Interactive Omnigraffle Prototyping
Depending on the team set-up and the development process it might be valuable to prototype your wireframes. Many UX designers are moving to CSS/HTML for this, and that might be great for some projects. For the bulk of our work, at this stage, we like to stay high-level and conceptual. To keep that separation we want to stay out of any code.
So we have this flat file of user flows, IA and boxes within boxes with call outs. Awesome. I can interpret that. But how do you make sure that the developers (who might have missed all the planning meetings) completely understand how the project is supposed to ultimately express itself in the browser?
Well, maybe creating an interactive prototype from the wireframes would assist? It also might benefit the BA/UX team by proving that each interaction has been thought through.
To begin, select an object in the wireframe that will be a user action with a result.

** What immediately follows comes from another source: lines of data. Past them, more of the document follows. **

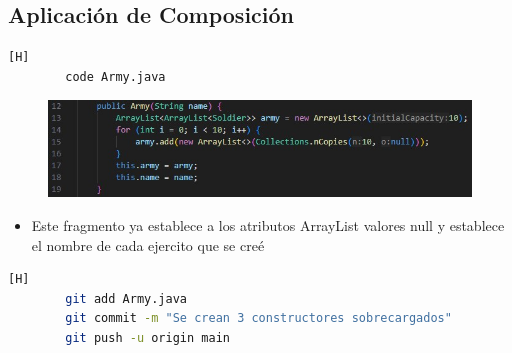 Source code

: \documentclass{article}
\begin{document}
	
	\subsection{Aplicación de Composición}
	
	\begin{lstlisting}[language=bash,caption={Se crea la Army}][H]
		code Army.java
	\end{lstlisting}
	\begin{figure}[H]
		\centering
		\includegraphics[width=1\textwidth,keepaspectratio]{img/constructorArmy.jpg}
	\end{figure}
	\begin{itemize}	
		\item Este fragmento ya establece a los atributos ArrayList valores null y establece el nombre de cada ejercito que se creé  
	\end{itemize}	
	\begin{lstlisting}[language=bash,caption={Commit: 2f415f95bd8470ae0b16e5a2c7af7d2fdfb1a841 }][H]
		git add Army.java
		git commit -m "Se crean 3 constructores sobrecargados"			
		git push -u origin main
	\end{lstlisting}
	
	
	
	
\end{document}
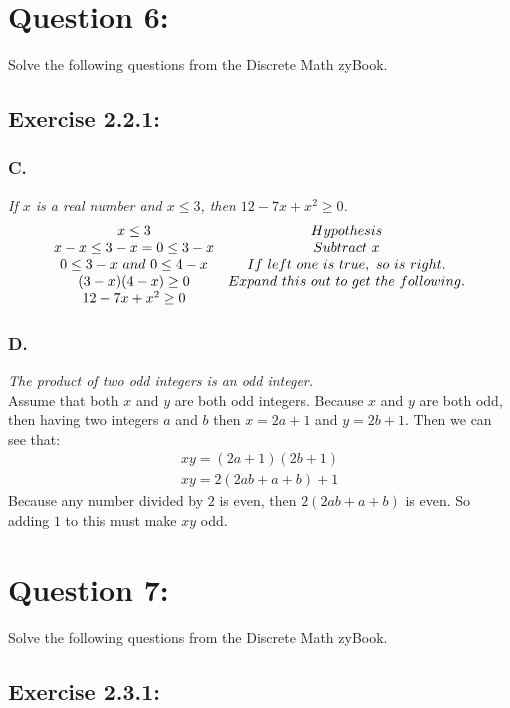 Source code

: \documentclass[titlepage]{article}\pagestyle{empty}
\begin{document}
\pagebreak
\section*{Question 6:}
Solve the following questions from the Discrete Math zyBook.
\subsection*{Exercise 2.2.1:}
\subsubsection*{C.}
\textit{If $x$ is a real number and $x \le 3$, then $12 - 7x + x^2 \geq 0$.}
\begin{displaymath}
\begin{array}{c c}
x \le 3 & Hypothesis\\
x - x \le 3 - x = 0 \le 3 - x & Subtract\ x\\
0 \le 3 -x\ and\ 0 \le 4 - x & If\ left\ one\ is\ true,\ so\ is\ right.\\
(3 - x)(4 - x)\ge 0 & Expand\ this\ out\ to\ get\ the\ following.\\
12 - 7x + x^2 \geq 0 &\\
\end{array}
\end{displaymath}
\subsubsection*{D.}
\textit{The product of two odd integers is an odd integer.}\\
Assume that both $x$ and $y$ are both odd integers. Because $x$ and $y$ are both odd, then having two integers $a$ and $b$ then $x = 2a + 1$ and $y = 2b + 1$. Then we can see that:
\begin{displaymath}
\begin{array}{c}
xy = (2a + 1)(2b + 1)\\
xy = 2(2ab + a + b) + 1
\end{array}
\end{displaymath}
Because any number divided by $2$ is even, then $2(2ab + a + b)$ is even. So adding $1$ to this must make $xy$ odd.

\pagebreak
\section*{Question 7:}
Solve the following questions from the Discrete Math zyBook.
\subsection*{Exercise 2.3.1:}
\end{document}
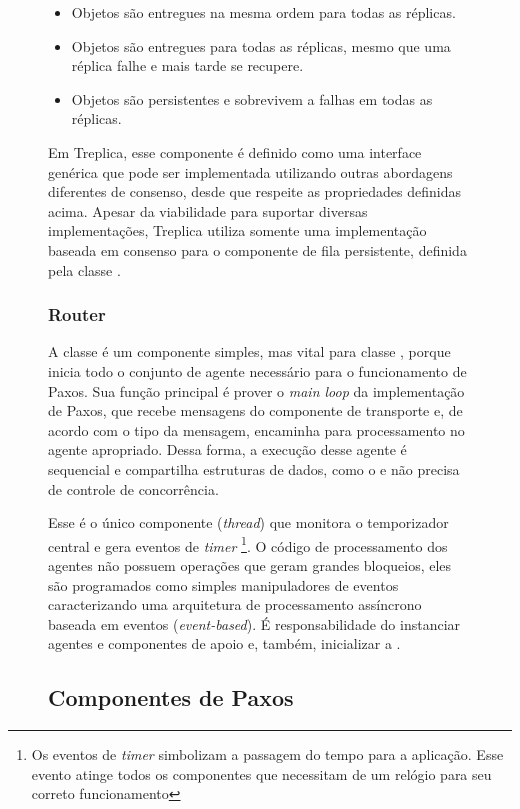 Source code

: \begin{figure}[ht]
\begin{itemize}
  \item Objetos são entregues na mesma ordem para todas as réplicas.
  \item Objetos são entregues para todas as réplicas, mesmo que uma réplica falhe e mais
    tarde se recupere.
  \item Objetos são persistentes e sobrevivem a falhas em todas as réplicas.
\end{itemize}

Em Treplica, esse componente é definido como uma interface genérica que pode ser
implementada utilizando outras abordagens diferentes de consenso, desde que respeite as
propriedades definidas acima. Apesar da viabilidade para suportar diversas implementações,
Treplica utiliza somente uma implementação baseada em consenso para o componente de fila
persistente, definida pela classe .

\subsubsection{Router}

A classe  é um componente simples, mas vital para classe
, porque inicia todo o conjunto de agente necessário para
o funcionamento de Paxos. Sua função principal é prover o \emph{main loop} da
implementação de Paxos, que recebe mensagens do componente de transporte e, de acordo com
o tipo da mensagem, encaminha para processamento no agente apropriado. Dessa forma, a
execução desse agente é sequencial e compartilha estruturas de dados, como o
 e não precisa de controle de concorrência.

Esse é o único componente (\emph{thread}) que monitora o temporizador central e gera
eventos de \emph{timer} \footnote{Os eventos de \emph{timer} simbolizam a passagem do
tempo para a aplicação. Esse evento atinge todos os componentes que necessitam de um
relógio para seu correto funcionamento}. O código de processamento dos agentes não possuem
operações que geram grandes bloqueios, eles são programados como simples manipuladores de
eventos caracterizando uma arquitetura de processamento assíncrono baseada em eventos
(\emph{event-based}). É responsabilidade do  instanciar agentes e
componentes de apoio e, também, inicializar a .

\subsection{Componentes de Paxos}


\end{figure}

Then, select the “Properties” tool, and navigate to the “Actions” section.
If you have used layers in your Omnigraffle file, select the “Shows or Hides Layers” options.
If your dialog box, or lightbox or next step is a different page in your Omngraffle file, select “Jumps Elsewhere” .
In this example, we’ll jump to a new canvas after the on-click event:
To test your action, hold down the “B” button. All objects on your canvas that have actions associated with them will pulse with a blue border. Click on the object and test the event.
In order to let your users or stakeholders interact with the file, you’ll probably have to export it.
Once you export it, layers will no longer function, so even though they are more elegant, use the “jumps elsewhere” function and switch to canvas or open URL.
I’ve had trouble with links in PDF’s, so to save yourself some pain, export to HTML image map. Then set-up your files on a web server (though they can be used locally in a browser) and test all of your links.
Tip: name your canvases without space characters.